**WHAT NEEDS TO BE DONE:**
Return, exactly as written, the lines of the material from its top through the line with "整理了些许技巧和例子备忘", keeping pictures out.

**PROVIDED ENTRIES:**
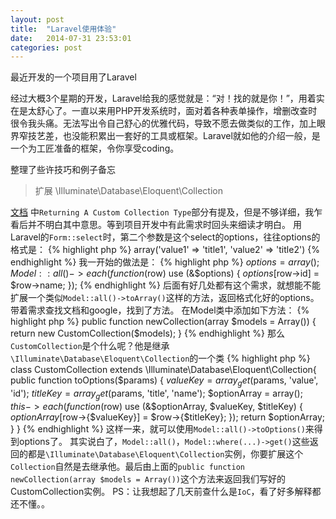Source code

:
 ```yaml
---
layout: post
title:  "Laravel使用体验"
date:   2014-07-31 23:53:01
categories: post
---
```


最近开发的一个项目用了Laravel

经过大概3个星期的开发，Laravel给我的感觉就是：“对！找的就是你！”，用着实在是太舒心了。一直以来用PHP开发系统时，面对着各种表单操作，增删改查时很令我头痛。无法写出令自己舒心的优雅代码，导致不愿去做类似的工作，加上眼界窄技艺差，也没能积累出一套好的工具或框架。Laravel就如他的介绍一般，是一个为工匠准备的框架，令你享受coding。

整理了些许技巧和例子备忘

> 扩展 \Illuminate\Database\Eloquent\Collection

[文档](http://laravel.com/docs/eloquent#collections) 中`Returning A Custom Collection Type`部分有提及，但是不够详细，我乍看后并不明白其中意思。等到项目开发中有此需求时回头来细读才明白。
用Laravel的`Form::select`时，第二个参数是这个select的options，往往options的格式是：
{% highlight php %}
array('value1' => 'title1', 'value2' => 'title2')
{% endhighlight %}
我一开始的做法是：
{% highlight php %}
$options = array();
Model::all()->each(function($row) use (&$options)
{
    $options[$row->id] = $row->name;
});
{% endhighlight %}
后面有好几处都有这个需求，就想能不能扩展一个类似`Model::all()->toArray()`这样的方法，返回格式化好的options。带着需求查找文档和google，找到了方法。
在Model类中添加如下方法：
{% highlight php %}
public function newCollection(array $models = Array())
{
	return new CustomCollection($models);
}
{% endhighlight %}
那么`CustomCollection`是个什么呢？他是继承`\Illuminate\Database\Eloquent\Collection`的一个类
{% highlight php %}
class CustomCollection extends \Illuminate\Database\Eloquent\Collection{
    public function toOptions($params)
    {
        $valueKey = array_get($params, 'value', 'id');
		$titleKey = array_get($params, 'title', 'name');
		$optionArray = array();
		$this->each(function($row) use (&$optionArray, $valueKey, $titleKey)
		{
			$optionArray[$row->{$valueKey}] = $row->{$titleKey};
		});
		return $optionArray;
    }
}
{% endhighlight %}
这样一来，就可以使用`Model::all()->toOptions()`来得到options了。
其实说白了，`Model::all()`，`Model::where(...)->get()`这些返回的都是`\Illuminate\Database\Eloquent\Collection`实例，你要扩展这个`Collection`自然是去继承他。最后由上面的`public function newCollection(array $models = Array())`这个方法来返回我们写好的CustomCollection实例。
PS：让我想起了几天前查什么是`IoC`，看了好多解释都还不懂。。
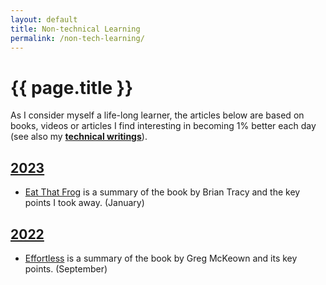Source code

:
 ```yaml
---
layout: default
title: Non-technical Learning
permalink: /non-tech-learning/
---
```


# {{ page.title }}

As I consider myself a life-long learner, the articles below are based on books, videos or articles I find interesting in becoming 1% better each day (see also my [**technical writings**](/tech-learning/)).

<h2 id="y2023" style="text-decoration: underline;">2023</h2>

* [Eat That Frog](/non-tech-learning/eat-that-frog/) is a summary of the book by Brian Tracy and the key points I took away. (January)

<h2 id="y2022" style="text-decoration: underline;">2022</h2>

* [Effortless](/non-tech-learning/effortless-summary/) is a summary of the book by Greg McKeown and its key points. (September)
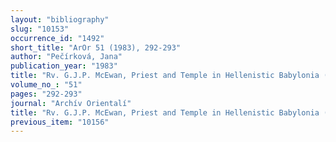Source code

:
 ```yaml
---
layout: "bibliography"
slug: "10153"
occurrence_id: "1492"
short_title: "ArOr 51 (1983), 292-293"
author: "Pečírková, Jana"
publication_year: "1983"
title: "Rv. G.J.P. McEwan, Priest and Temple in Hellenistic Babylonia (FAOS 4, 1981)"
volume_no_: "51"
pages: "292-293"
journal: "Archív Orientalí"
title: "Rv. G.J.P. McEwan, Priest and Temple in Hellenistic Babylonia (FAOS 4, 1981)"
previous_item: "10156"
---
```

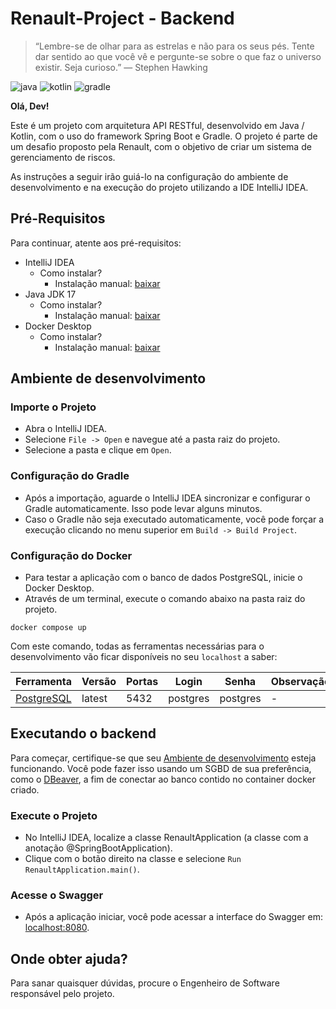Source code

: # Renault-Project - Backend

> “Lembre-se de olhar para as estrelas e não para os seus pés. Tente dar sentido ao que você vê e pergunte-se sobre o que faz o universo existir. Seja curioso.” — Stephen Hawking

![java](https://badgen.net/badge/Java/17/red?scale=1.2) ![kotlin](https://badgen.net/badge/Kotlin/1.9.23/green?scale=1.2) ![gradle](https://badgen.net/badge/Gradle/8.7/blue?scale=1.2)

**Olá, Dev!**

Este é um projeto com arquitetura API RESTful, desenvolvido em Java / Kotlin, com o uso do framework Spring Boot e Gradle. 
O projeto é parte de um desafio proposto pela Renault, com o objetivo de criar um sistema de gerenciamento de riscos.

As instruções a seguir irão guiá-lo na configuração do ambiente de desenvolvimento e na execução do projeto utilizando a IDE IntelliJ IDEA.

## Pré-Requisitos

Para continuar, atente aos pré-requisitos:

- IntelliJ IDEA
    - Como instalar?
        - Instalação manual: [baixar](https://www.jetbrains.com/idea/download/)
- Java JDK 17
    - Como instalar?
        - Instalação manual: [baixar](https://www.oracle.com/java/technologies/javase/jdk17-archive-downloads.html)
- Docker Desktop
    - Como instalar?
        - Instalação manual: [baixar](https://www.docker.com/products/docker-desktop/)

## Ambiente de desenvolvimento

### Importe o Projeto

- Abra o IntelliJ IDEA.
- Selecione `File -> Open` e navegue até a pasta raiz do projeto.
- Selecione a pasta e clique em `Open`.

### Configuração do Gradle
- Após a importação, aguarde o IntelliJ IDEA sincronizar e configurar o Gradle automaticamente. Isso pode levar alguns minutos.
- Caso o Gradle não seja executado automaticamente, você pode forçar a execução clicando no menu superior em `Build -> Build Project`.

### Configuração do Docker

- Para testar a aplicação com o banco de dados PostgreSQL, inicie o Docker Desktop. 
- Através de um terminal, execute o comando abaixo na pasta raiz do projeto.

```shell
docker compose up
```

Com este comando, todas as ferramentas necessárias para o desenvolvimento vão ficar disponíveis no seu `localhost` a saber:

| Ferramenta                                      | Versão     | Portas       | Login       | Senha         | Observação |
|-------------------------------------------------|------------|--------------|-------------|---------------|------------|
| [PostgreSQL](https://hub.docker.com/_/postgres) | latest     | 5432         | postgres    | postgres      | -          |

## Executando o backend

Para começar, certifique-se que seu [Ambiente de desenvolvimento](#Ambiente-de-desenvolvimento) esteja funcionando. Você pode fazer isso usando um SGBD de sua preferência, como o [DBeaver](https://dbeaver.io/), a fim de conectar ao banco contido no container docker criado.

### Execute o Projeto

- No IntelliJ IDEA, localize a classe RenaultApplication (a classe com a anotação @SpringBootApplication).
- Clique com o botão direito na classe e selecione `Run RenaultApplication.main()`.

### Acesse o Swagger
- Após a aplicação iniciar, você pode acessar a interface do Swagger em: [localhost:8080](http://localhost:8080/swagger-ui/index.html).

## Onde obter ajuda?

Para sanar quaisquer dúvidas, procure o Engenheiro de Software responsável pelo projeto.
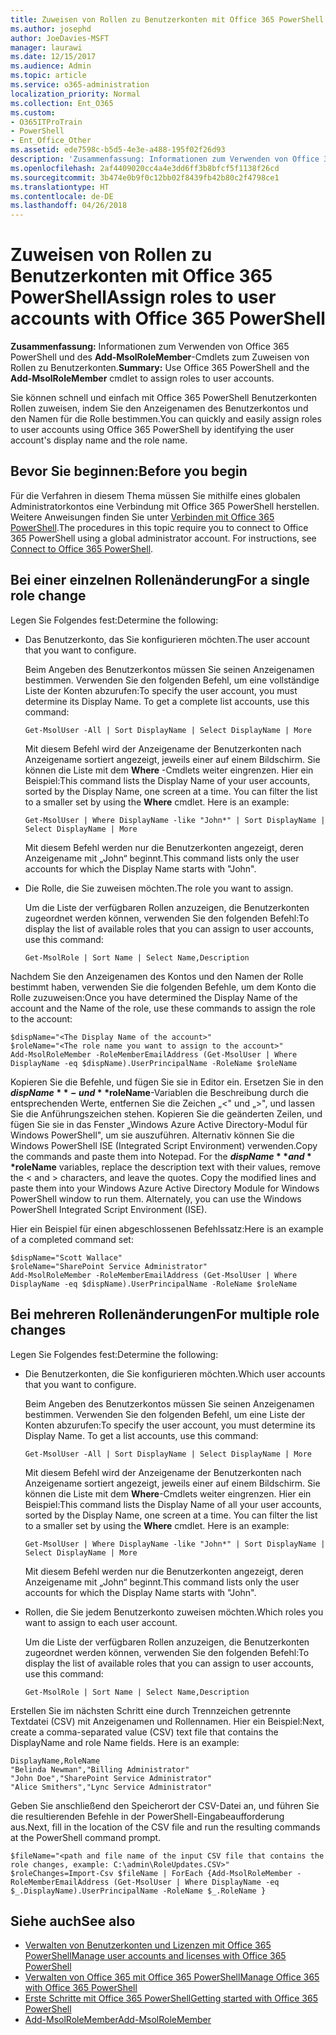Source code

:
 ```yaml
---
title: Zuweisen von Rollen zu Benutzerkonten mit Office 365 PowerShell
ms.author: josephd
author: JoeDavies-MSFT
manager: laurawi
ms.date: 12/15/2017
ms.audience: Admin
ms.topic: article
ms.service: o365-administration
localization_priority: Normal
ms.collection: Ent_O365
ms.custom:
- O365ITProTrain
- PowerShell
- Ent_Office_Other
ms.assetid: ede7598c-b5d5-4e3e-a488-195f02f26d93
description: 'Zusammenfassung: Informationen zum Verwenden von Office 365 PowerShell und des Add-MsolRoleMember -Cmdlets zum Zuweisen von Rollen zu Benutzerkonten.'
ms.openlocfilehash: 2af4409020cc4a4e3dd6ff3b8bfcf5f1138f26cd
ms.sourcegitcommit: 3b474e0b9f0c12bb02f8439fb42b80c2f4798ce1
ms.translationtype: HT
ms.contentlocale: de-DE
ms.lasthandoff: 04/26/2018
---
```

# <a name="assign-roles-to-user-accounts-with-office-365-powershell"></a><span data-ttu-id="cb1dc-103">Zuweisen von Rollen zu Benutzerkonten mit Office 365 PowerShell</span><span class="sxs-lookup"><span data-stu-id="cb1dc-103">Assign roles to user accounts with Office 365 PowerShell</span></span>

 <span data-ttu-id="cb1dc-104">**Zusammenfassung:** Informationen zum Verwenden von Office 365 PowerShell und des **Add-MsolRoleMember**-Cmdlets zum Zuweisen von Rollen zu Benutzerkonten.</span><span class="sxs-lookup"><span data-stu-id="cb1dc-104">**Summary:** Use Office 365 PowerShell and the **Add-MsolRoleMember** cmdlet to assign roles to user accounts.</span></span>
  
<span data-ttu-id="cb1dc-105">Sie können schnell und einfach mit Office 365 PowerShell Benutzerkonten Rollen zuweisen, indem Sie den Anzeigenamen des Benutzerkontos und den Namen für die Rolle bestimmen.</span><span class="sxs-lookup"><span data-stu-id="cb1dc-105">You can quickly and easily assign roles to user accounts using Office 365 PowerShell by identifying the user account's display name and the role name.</span></span>
  
## <a name="before-you-begin"></a><span data-ttu-id="cb1dc-106">Bevor Sie beginnen:</span><span class="sxs-lookup"><span data-stu-id="cb1dc-106">Before you begin</span></span>

<span data-ttu-id="cb1dc-p101">Für die Verfahren in diesem Thema müssen Sie mithilfe eines globalen Administratorkontos eine Verbindung mit Office 365 PowerShell herstellen. Weitere Anweisungen finden Sie unter [Verbinden mit Office 365 PowerShell](connect-to-office-365-powershell.md).</span><span class="sxs-lookup"><span data-stu-id="cb1dc-p101">The procedures in this topic require you to connect to Office 365 PowerShell using a global administrator account. For instructions, see [Connect to Office 365 PowerShell](connect-to-office-365-powershell.md).</span></span>
  
## <a name="for-a-single-role-change"></a><span data-ttu-id="cb1dc-109">Bei einer einzelnen Rollenänderung</span><span class="sxs-lookup"><span data-stu-id="cb1dc-109">For a single role change</span></span>

<span data-ttu-id="cb1dc-110">Legen Sie Folgendes fest:</span><span class="sxs-lookup"><span data-stu-id="cb1dc-110">Determine the following:</span></span>
  
- <span data-ttu-id="cb1dc-111">Das Benutzerkonto, das Sie konfigurieren möchten.</span><span class="sxs-lookup"><span data-stu-id="cb1dc-111">The user account that you want to configure.</span></span>
    
    <span data-ttu-id="cb1dc-p102">Beim Angeben des Benutzerkontos müssen Sie seinen Anzeigenamen bestimmen. Verwenden Sie den folgenden Befehl, um eine vollständige Liste der Konten abzurufen:</span><span class="sxs-lookup"><span data-stu-id="cb1dc-p102">To specify the user account, you must determine its Display Name. To get a complete list accounts, use this command:</span></span>
    
  ```
  Get-MsolUser -All | Sort DisplayName | Select DisplayName | More
  ```

    <span data-ttu-id="cb1dc-p103">Mit diesem Befehl wird der Anzeigename der Benutzerkonten nach Anzeigename sortiert angezeigt, jeweils einer auf einem Bildschirm. Sie können die Liste mit dem **Where** -Cmdlets weiter eingrenzen. Hier ein Beispiel:</span><span class="sxs-lookup"><span data-stu-id="cb1dc-p103">This command lists the Display Name of your user accounts, sorted by the Display Name, one screen at a time. You can filter the list to a smaller set by using the **Where** cmdlet. Here is an example:</span></span>
    
  ```
  Get-MsolUser | Where DisplayName -like "John*" | Sort DisplayName | Select DisplayName | More
  ```

    <span data-ttu-id="cb1dc-117">Mit diesem Befehl werden nur die Benutzerkonten angezeigt, deren Anzeigename mit „John“ beginnt.</span><span class="sxs-lookup"><span data-stu-id="cb1dc-117">This command lists only the user accounts for which the Display Name starts with "John".</span></span>
    
- <span data-ttu-id="cb1dc-118">Die Rolle, die Sie zuweisen möchten.</span><span class="sxs-lookup"><span data-stu-id="cb1dc-118">The role you want to assign.</span></span>
    
    <span data-ttu-id="cb1dc-119">Um die Liste der verfügbaren Rollen anzuzeigen, die Benutzerkonten zugeordnet werden können, verwenden Sie den folgenden Befehl:</span><span class="sxs-lookup"><span data-stu-id="cb1dc-119">To display the list of available roles that you can assign to user accounts, use this command:</span></span>
    
  ```
  Get-MsolRole | Sort Name | Select Name,Description
  ```

<span data-ttu-id="cb1dc-120">Nachdem Sie den Anzeigenamen des Kontos und den Namen der Rolle bestimmt haben, verwenden Sie die folgenden Befehle, um dem Konto die Rolle zuzuweisen:</span><span class="sxs-lookup"><span data-stu-id="cb1dc-120">Once you have determined the Display Name of the account and the Name of the role, use these commands to assign the role to the account:</span></span>
  
```
$dispName="<The Display Name of the account>"
$roleName="<The role name you want to assign to the account>"
Add-MsolRoleMember -RoleMemberEmailAddress (Get-MsolUser | Where DisplayName -eq $dispName).UserPrincipalName -RoleName $roleName
```

<span data-ttu-id="cb1dc-p104">Kopieren Sie die Befehle, und fügen Sie sie in Editor ein. Ersetzen Sie in den **$dispName**- und **$roleName**-Variablen die Beschreibung durch die entsprechenden Werte, entfernen Sie die Zeichen „\<" und „>", und lassen Sie die Anführungszeichen stehen. Kopieren Sie die geänderten Zeilen, und fügen Sie sie in das Fenster „Windows Azure Active Directory-Modul für Windows PowerShell", um sie auszuführen. Alternativ können Sie die Windows PowerShell ISE (Integrated Script Environment) verwenden.</span><span class="sxs-lookup"><span data-stu-id="cb1dc-p104">Copy the commands and paste them into Notepad. For the **$dispName** and **$roleName** variables, replace the description text with their values, remove the \< and > characters, and leave the quotes. Copy the modified lines and paste them into your Windows Azure Active Directory Module for Windows PowerShell window to run them. Alternately, you can use the Windows PowerShell Integrated Script Environment (ISE).</span></span>
  
<span data-ttu-id="cb1dc-125">Hier ein Beispiel für einen abgeschlossenen Befehlssatz:</span><span class="sxs-lookup"><span data-stu-id="cb1dc-125">Here is an example of a completed command set:</span></span>
  
```
$dispName="Scott Wallace"
$roleName="SharePoint Service Administrator"
Add-MsolRoleMember -RoleMemberEmailAddress (Get-MsolUser | Where DisplayName -eq $dispName).UserPrincipalName -RoleName $roleName
```

## <a name="for-multiple-role-changes"></a><span data-ttu-id="cb1dc-126">Bei mehreren Rollenänderungen</span><span class="sxs-lookup"><span data-stu-id="cb1dc-126">For multiple role changes</span></span>

<span data-ttu-id="cb1dc-127">Legen Sie Folgendes fest:</span><span class="sxs-lookup"><span data-stu-id="cb1dc-127">Determine the following:</span></span>
  
- <span data-ttu-id="cb1dc-128">Die Benutzerkonten, die Sie konfigurieren möchten.</span><span class="sxs-lookup"><span data-stu-id="cb1dc-128">Which user accounts that you want to configure.</span></span>
    
    <span data-ttu-id="cb1dc-p105">Beim Angeben des Benutzerkontos müssen Sie seinen Anzeigenamen bestimmen. Verwenden Sie den folgenden Befehl, um eine Liste der Konten abzurufen:</span><span class="sxs-lookup"><span data-stu-id="cb1dc-p105">To specify the user account, you must determine its Display Name. To get a list accounts, use this command:</span></span>
    
  ```
  Get-MsolUser -All | Sort DisplayName | Select DisplayName | More
  ```

    <span data-ttu-id="cb1dc-p106">Mit diesem Befehl wird der Anzeigename der Benutzerkonten nach Anzeigename sortiert angezeigt, jeweils einer auf einem Bildschirm. Sie können die Liste mit dem **Where**-Cmdlets weiter eingrenzen. Hier ein Beispiel:</span><span class="sxs-lookup"><span data-stu-id="cb1dc-p106">This command lists the Display Name of all your user accounts, sorted by the Display Name, one screen at a time. You can filter the list to a smaller set by using the **Where** cmdlet. Here is an example:</span></span>
    
  ```
  Get-MsolUser | Where DisplayName -like "John*" | Sort DisplayName | Select DisplayName | More
  ```

    <span data-ttu-id="cb1dc-134">Mit diesem Befehl werden nur die Benutzerkonten angezeigt, deren Anzeigename mit „John“ beginnt.</span><span class="sxs-lookup"><span data-stu-id="cb1dc-134">This command lists only the user accounts for which the Display Name starts with "John".</span></span>
    
- <span data-ttu-id="cb1dc-135">Rollen, die Sie jedem Benutzerkonto zuweisen möchten.</span><span class="sxs-lookup"><span data-stu-id="cb1dc-135">Which roles you want to assign to each user account.</span></span>
    
    <span data-ttu-id="cb1dc-136">Um die Liste der verfügbaren Rollen anzuzeigen, die Benutzerkonten zugeordnet werden können, verwenden Sie den folgenden Befehl:</span><span class="sxs-lookup"><span data-stu-id="cb1dc-136">To display the list of available roles that you can assign to user accounts, use this command:</span></span>
    
  ```
  Get-MsolRole | Sort Name | Select Name,Description
  ```

<span data-ttu-id="cb1dc-p107">Erstellen Sie im nächsten Schritt eine durch Trennzeichen getrennte Textdatei (CSV) mit Anzeigenamen und Rollennamen. Hier ein Beispiel:</span><span class="sxs-lookup"><span data-stu-id="cb1dc-p107">Next, create a comma-separated value (CSV) text file that contains the DisplayName and role Name fields. Here is an example:</span></span>
  
```
DisplayName,RoleName
"Belinda Newman","Billing Administrator"
"John Doe","SharePoint Service Administrator"
"Alice Smithers","Lync Service Administrator"
```

<span data-ttu-id="cb1dc-139">Geben Sie anschließend den Speicherort der CSV-Datei an, und führen Sie die resultierenden Befehle in der PowerShell-Eingabeaufforderung aus.</span><span class="sxs-lookup"><span data-stu-id="cb1dc-139">Next, fill in the location of the CSV file and run the resulting commands at the PowerShell command prompt.</span></span>
  
```
$fileName="<path and file name of the input CSV file that contains the role changes, example: C:\admin\RoleUpdates.CSV>"
$roleChanges=Import-Csv $fileName | ForEach {Add-MsolRoleMember -RoleMemberEmailAddress (Get-MsolUser | Where DisplayName -eq $_.DisplayName).UserPrincipalName -RoleName $_.RoleName }

```

## <a name="see-also"></a><span data-ttu-id="cb1dc-140">Siehe auch</span><span class="sxs-lookup"><span data-stu-id="cb1dc-140">See also</span></span>

- [<span data-ttu-id="cb1dc-141">Verwalten von Benutzerkonten und Lizenzen mit Office 365 PowerShell</span><span class="sxs-lookup"><span data-stu-id="cb1dc-141">Manage user accounts and licenses with Office 365 PowerShell</span></span>](manage-user-accounts-and-licenses-with-office-365-powershell.md)
- [<span data-ttu-id="cb1dc-142">Verwalten von Office 365 mit Office 365 PowerShell</span><span class="sxs-lookup"><span data-stu-id="cb1dc-142">Manage Office 365 with Office 365 PowerShell</span></span>](manage-office-365-with-office-365-powershell.md)
- [<span data-ttu-id="cb1dc-143">Erste Schritte mit Office 365 PowerShell</span><span class="sxs-lookup"><span data-stu-id="cb1dc-143">Getting started with Office 365 PowerShell</span></span>](getting-started-with-office-365-powershell.md)
- [<span data-ttu-id="cb1dc-144">Add-MsolRoleMember</span><span class="sxs-lookup"><span data-stu-id="cb1dc-144">Add-MsolRoleMember</span></span>](https://msdn.microsoft.com/library/dn194120.aspx)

**EXERCISE SOLUTION:**
Source code

:
 ```yaml
---
layout: post
title:  "Laravel使用体验"
date:   2014-07-31 23:53:01
categories: post
---
```


最近开发的一个项目用了Laravel

经过大概3个星期的开发，Laravel给我的感觉就是：“对！找的就是你！”，用着实在是太舒心了。一直以来用PHP开发系统时，面对着各种表单操作，增删改查时很令我头痛。无法写出令自己舒心的优雅代码，导致不愿去做类似的工作，加上眼界窄技艺差，也没能积累出一套好的工具或框架。Laravel就如他的介绍一般，是一个为工匠准备的框架，令你享受coding。

整理了些许技巧和例子备忘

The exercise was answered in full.